24. What criteria does the President, GOP, and Senate plan to use to monitor whether the President is or is not adequately managing the finite resources?

25. When does the GOP, Senate, and President plan to present their plan to more effectively manage their war to the House leadership that may or may not agree?

26. What is the basis for confidence of the GOP, Senate, and President that the criteria the GOP, Senate, and President develop to show that they are doing their jobs, overseeing this effort, and better managing the activities will meet the satisfaction of We the People?

27. What is the GOP, Senate, and Presidential plan to develop a set of criteria; when will these be presented; and when will the dissenting views within the GOP, Senate, and Executive Branch be presented for Consideration to the Speaker?

28. Does the GOP, Senate, or President have a plan to outline how dissenting views were handled in the intelligence community, relative to the IC directive?

29. Until there are methods for the President, GOP, and Senate to more effectively manage this war, why should anyone in the House believe there is a pan in place to do anything differently?

30. When does the GOP, Senate, and President think that they might get their plan and new benchmarks to the Speaker for her review and feedback?

31. If the GOP, Senate, and President do not incorporate the Speakers comments, what is the plan of the GOP, Senate, and President to "override" the Speaker?

Translation: The President, GOP< and Senate, cannot make the Speaker agree or not agree with this criteria.

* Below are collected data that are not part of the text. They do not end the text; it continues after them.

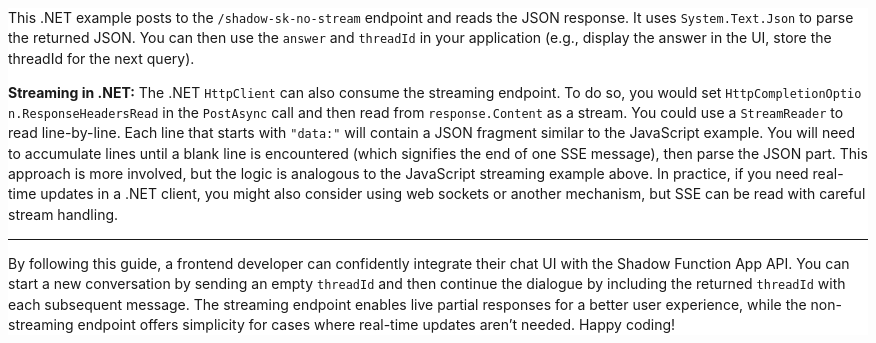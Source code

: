 This .NET example posts to the `/shadow-sk-no-stream` endpoint and reads the JSON response. It uses `System.Text.Json` to parse the returned JSON. You can then use the `answer` and `threadId` in your application (e.g., display the answer in the UI, store the threadId for the next query).

**Streaming in .NET:** The .NET `HttpClient` can also consume the streaming endpoint. To do so, you would set `HttpCompletionOption.ResponseHeadersRead` in the `PostAsync` call and then read from `response.Content` as a stream. You could use a `StreamReader` to read line-by-line. Each line that starts with `"data:"` will contain a JSON fragment similar to the JavaScript example. You will need to accumulate lines until a blank line is encountered (which signifies the end of one SSE message), then parse the JSON part. This approach is more involved, but the logic is analogous to the JavaScript streaming example above. In practice, if you need real-time updates in a .NET client, you might also consider using web sockets or another mechanism, but SSE can be read with careful stream handling.

---

By following this guide, a frontend developer can confidently integrate their chat UI with the Shadow Function App API. You can start a new conversation by sending an empty `threadId` and then continue the dialogue by including the returned `threadId` with each subsequent message. The streaming endpoint enables live partial responses for a better user experience, while the non-streaming endpoint offers simplicity for cases where real-time updates aren’t needed. Happy coding!

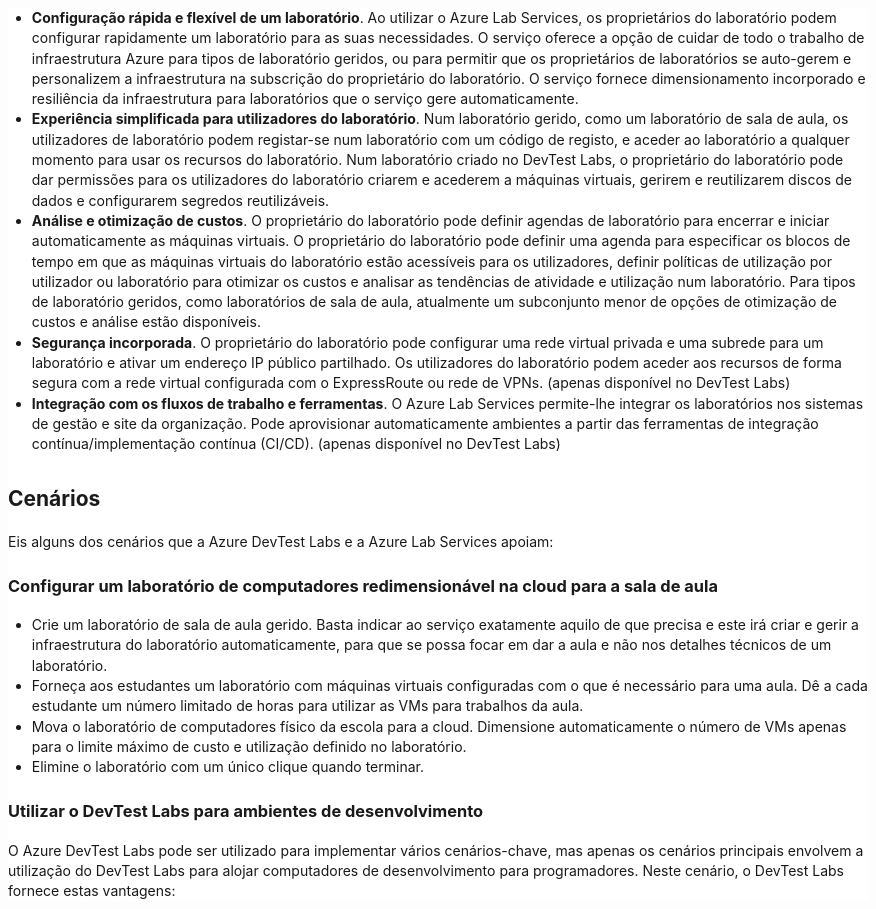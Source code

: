 - **Configuração rápida e flexível de um laboratório**. Ao utilizar o Azure Lab Services, os proprietários do laboratório podem configurar rapidamente um laboratório para as suas necessidades. O serviço oferece a opção de cuidar de todo o trabalho de infraestrutura Azure para tipos de laboratório geridos, ou para permitir que os proprietários de laboratórios se auto-gerem e personalizem a infraestrutura na subscrição do proprietário do laboratório. O serviço fornece dimensionamento incorporado e resiliência da infraestrutura para laboratórios que o serviço gere automaticamente.
- **Experiência simplificada para utilizadores do laboratório**. Num laboratório gerido, como um laboratório de sala de aula, os utilizadores de laboratório podem registar-se num laboratório com um código de registo, e aceder ao laboratório a qualquer momento para usar os recursos do laboratório. Num laboratório criado no DevTest Labs, o proprietário do laboratório pode dar permissões para os utilizadores do laboratório criarem e acederem a máquinas virtuais, gerirem e reutilizarem discos de dados e configurarem segredos reutilizáveis.  
- **Análise e otimização de custos**. O proprietário do laboratório pode definir agendas de laboratório para encerrar e iniciar automaticamente as máquinas virtuais. O proprietário do laboratório pode definir uma agenda para especificar os blocos de tempo em que as máquinas virtuais do laboratório estão acessíveis para os utilizadores, definir políticas de utilização por utilizador ou laboratório para otimizar os custos e analisar as tendências de atividade e utilização num laboratório. Para tipos de laboratório geridos, como laboratórios de sala de aula, atualmente um subconjunto menor de opções de otimização de custos e análise estão disponíveis.
- **Segurança incorporada**. O proprietário do laboratório pode configurar uma rede virtual privada e uma subrede para um laboratório e ativar um endereço IP público partilhado. Os utilizadores do laboratório podem aceder aos recursos de forma segura com a rede virtual configurada com o ExpressRoute ou rede de VPNs. (apenas disponível no DevTest Labs)
- **Integração com os fluxos de trabalho e ferramentas**. O Azure Lab Services permite-lhe integrar os laboratórios nos sistemas de gestão e site da organização. Pode aprovisionar automaticamente ambientes a partir das ferramentas de integração contínua/implementação contínua (CI/CD). (apenas disponível no DevTest Labs)

## <a name="scenarios"></a>Cenários

Eis alguns dos cenários que a Azure DevTest Labs e a Azure Lab Services apoiam:

### <a name="set-up-a-resizable-computer-lab-in-the-cloud-for-your-classroom"></a>Configurar um laboratório de computadores redimensionável na cloud para a sala de aula  

- Crie um laboratório de sala de aula gerido. Basta indicar ao serviço exatamente aquilo de que precisa e este irá criar e gerir a infraestrutura do laboratório automaticamente, para que se possa focar em dar a aula e não nos detalhes técnicos de um laboratório.
- Forneça aos estudantes um laboratório com máquinas virtuais configuradas com o que é necessário para uma aula. Dê a cada estudante um número limitado de horas para utilizar as VMs para trabalhos da aula.  
- Mova o laboratório de computadores físico da escola para a cloud. Dimensione automaticamente o número de VMs apenas para o limite máximo de custo e utilização definido no laboratório.
- Elimine o laboratório com um único clique quando terminar.

### <a name="use-devtest-labs-for-development-environments"></a>Utilizar o DevTest Labs para ambientes de desenvolvimento

O Azure DevTest Labs pode ser utilizado para implementar vários cenários-chave, mas apenas os cenários principais envolvem a utilização do DevTest Labs para alojar computadores de desenvolvimento para programadores. Neste cenário, o DevTest Labs fornece estas vantagens:

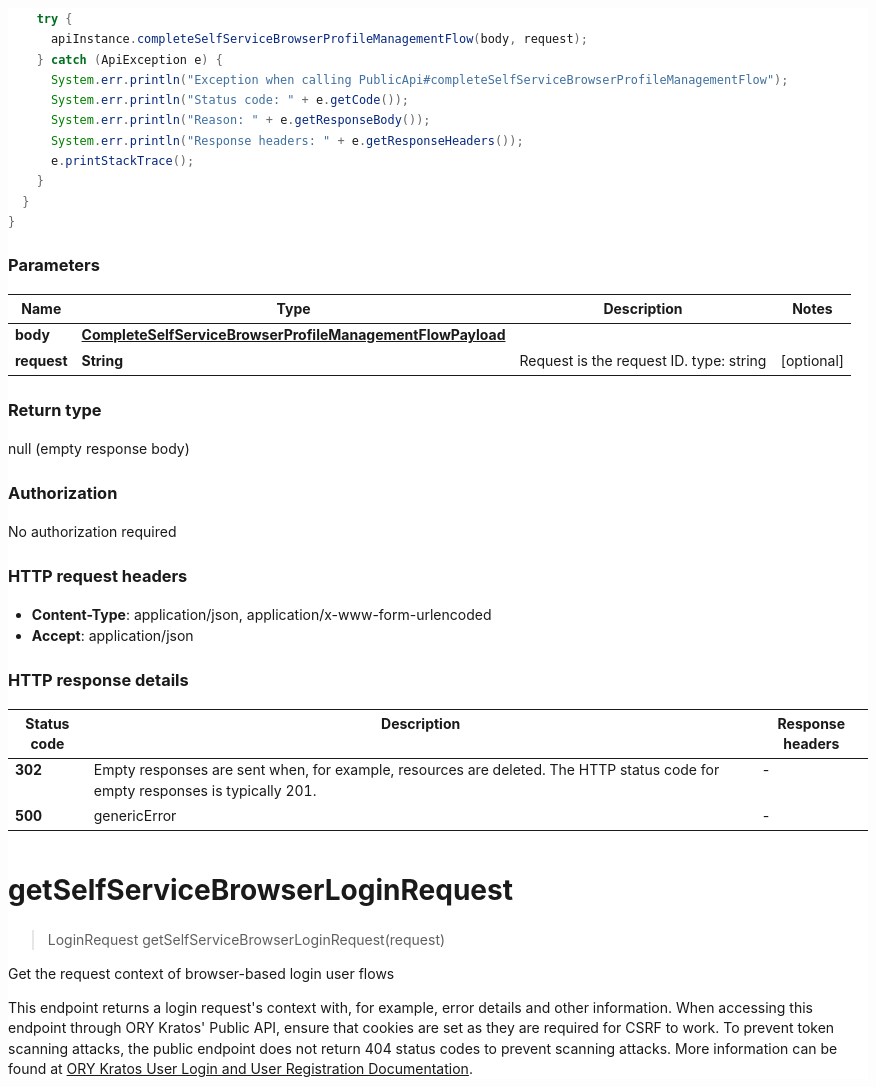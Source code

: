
 ```java
    try {
      apiInstance.completeSelfServiceBrowserProfileManagementFlow(body, request);
    } catch (ApiException e) {
      System.err.println("Exception when calling PublicApi#completeSelfServiceBrowserProfileManagementFlow");
      System.err.println("Status code: " + e.getCode());
      System.err.println("Reason: " + e.getResponseBody());
      System.err.println("Response headers: " + e.getResponseHeaders());
      e.printStackTrace();
    }
  }
}
```

### Parameters

Name | Type | Description  | Notes
------------- | ------------- | ------------- | -------------
 **body** | [**CompleteSelfServiceBrowserProfileManagementFlowPayload**](CompleteSelfServiceBrowserProfileManagementFlowPayload.md)|  |
 **request** | **String**| Request is the request ID.  type: string | [optional]

### Return type

null (empty response body)

### Authorization

No authorization required

### HTTP request headers

 - **Content-Type**: application/json, application/x-www-form-urlencoded
 - **Accept**: application/json

### HTTP response details
| Status code | Description | Response headers |
|-------------|-------------|------------------|
**302** | Empty responses are sent when, for example, resources are deleted. The HTTP status code for empty responses is typically 201. |  -  |
**500** | genericError |  -  |

<a name="getSelfServiceBrowserLoginRequest"></a>
# **getSelfServiceBrowserLoginRequest**
> LoginRequest getSelfServiceBrowserLoginRequest(request)

Get the request context of browser-based login user flows

This endpoint returns a login request&#39;s context with, for example, error details and other information.  When accessing this endpoint through ORY Kratos&#39; Public API, ensure that cookies are set as they are required for CSRF to work. To prevent token scanning attacks, the public endpoint does not return 404 status codes to prevent scanning attacks.  More information can be found at [ORY Kratos User Login and User Registration Documentation](https://www.ory.sh/docs/next/kratos/self-service/flows/user-login-user-registration).
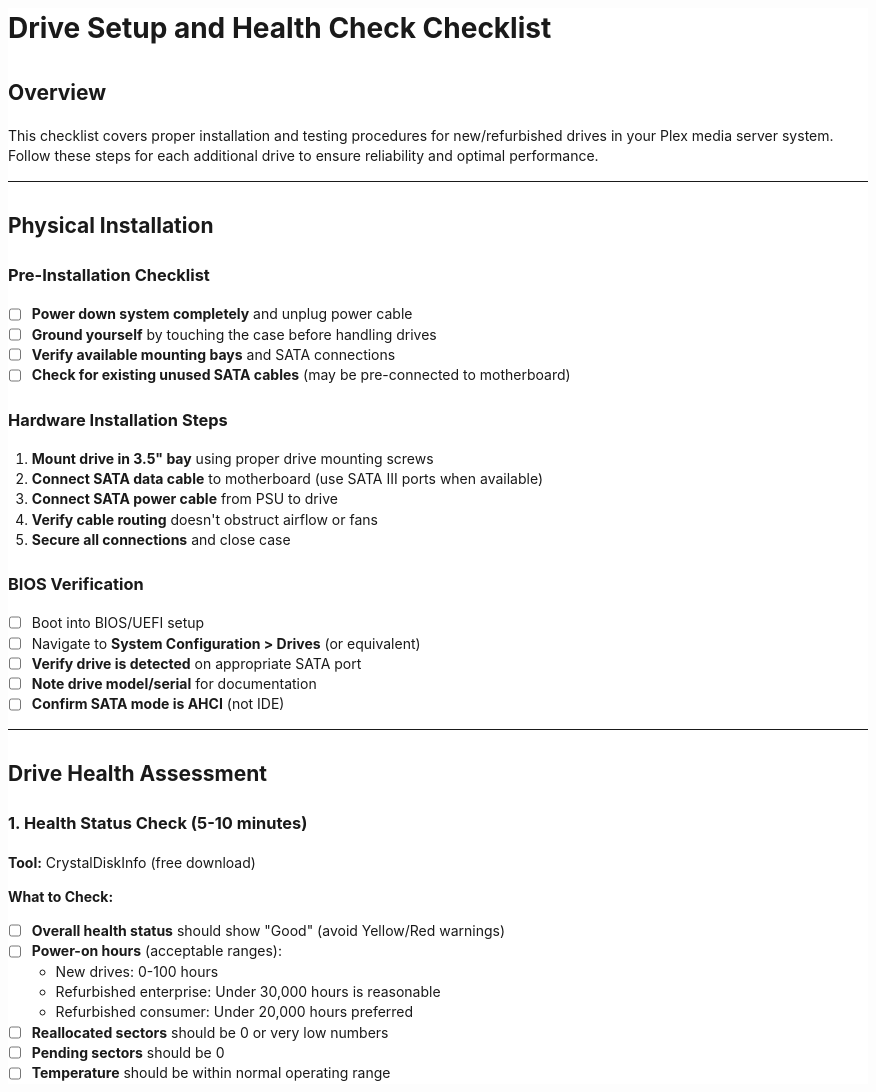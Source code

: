 # Drive Setup and Health Check Checklist

## Overview
This checklist covers proper installation and testing procedures for new/refurbished drives in your Plex media server system. Follow these steps for each additional drive to ensure reliability and optimal performance.

---

## Physical Installation

### Pre-Installation Checklist
- [ ] **Power down system completely** and unplug power cable
- [ ] **Ground yourself** by touching the case before handling drives
- [ ] **Verify available mounting bays** and SATA connections
- [ ] **Check for existing unused SATA cables** (may be pre-connected to motherboard)

### Hardware Installation Steps
1. **Mount drive in 3.5" bay** using proper drive mounting screws
2. **Connect SATA data cable** to motherboard (use SATA III ports when available)
3. **Connect SATA power cable** from PSU to drive
4. **Verify cable routing** doesn't obstruct airflow or fans
5. **Secure all connections** and close case

### BIOS Verification
- [ ] Boot into BIOS/UEFI setup
- [ ] Navigate to **System Configuration > Drives** (or equivalent)
- [ ] **Verify drive is detected** on appropriate SATA port
- [ ] **Note drive model/serial** for documentation
- [ ] **Confirm SATA mode is AHCI** (not IDE)

---

## Drive Health Assessment

### 1. Health Status Check (5-10 minutes)
**Tool:** CrystalDiskInfo (free download)

**What to Check:**
- [ ] **Overall health status** should show "Good" (avoid Yellow/Red warnings)
- [ ] **Power-on hours** (acceptable ranges):
  - New drives: 0-100 hours
  - Refurbished enterprise: Under 30,000 hours is reasonable
  - Refurbished consumer: Under 20,000 hours preferred
- [ ] **Reallocated sectors** should be 0 or very low numbers
- [ ] **Pending sectors** should be 0
- [ ] **Temperature** should be within normal operating range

If she returns the criteria and does not approve them, the President, GOP, and Senate have no power to override her refusal to concur with what are not workable criteria.

32. The GOP, Senate, and President have yet to develop a serous oversight plan that they will apply to the President's conduct of this war. Until that plan is crated and provided to the Speaker, the President, GOP, and Senate have ho basis to argue the Speaker should or should not do anything.

33. The GOP has not provided a set of useful criteria to evaluate how the President will or will not adjust his combat management. This is an error and problems only the GOP, Senate, and President can resolve. The House is not required to do the work of the President; nor in creating criteria that the President alone has the discretion to ignore, adjust, or modify. Where there is no criteria to show that there is better management in place, the House is not required to provide any funding; without a change in oversight, there is no reason to change the position of We the People: There should be no fudging.

34. If the President, Senate, and GOP agree to a plan that does meet the Speaker’s satisfaction, she may concur and approve the House Legislative Order which will shall provide the funding for that GOP-Senate-Presidential plan. Without a plan, there is no funding; and without funding, the Speaker cannot be compelled to issue a favorable Legislative Order concurring with the Presidential-GOP-Senate plan.

35. The GOP, Senate, and President -- despite the setbacks of the 2006 election, have not met their obligations. They have not acted responsibly. This is not something the House leadership need to concern themselves. The problem is one for the President, GOP, and President to decide to present to the House leadership.

36. The DNC leadership need not provide comments to a plan which does not exist; nor can the President, GOP, and Senate require anyone to tell the President how to develop his plan. Where the GOP, President, and Senate refuse to crate a new plan, We the People and the House are hot required to provide new funds.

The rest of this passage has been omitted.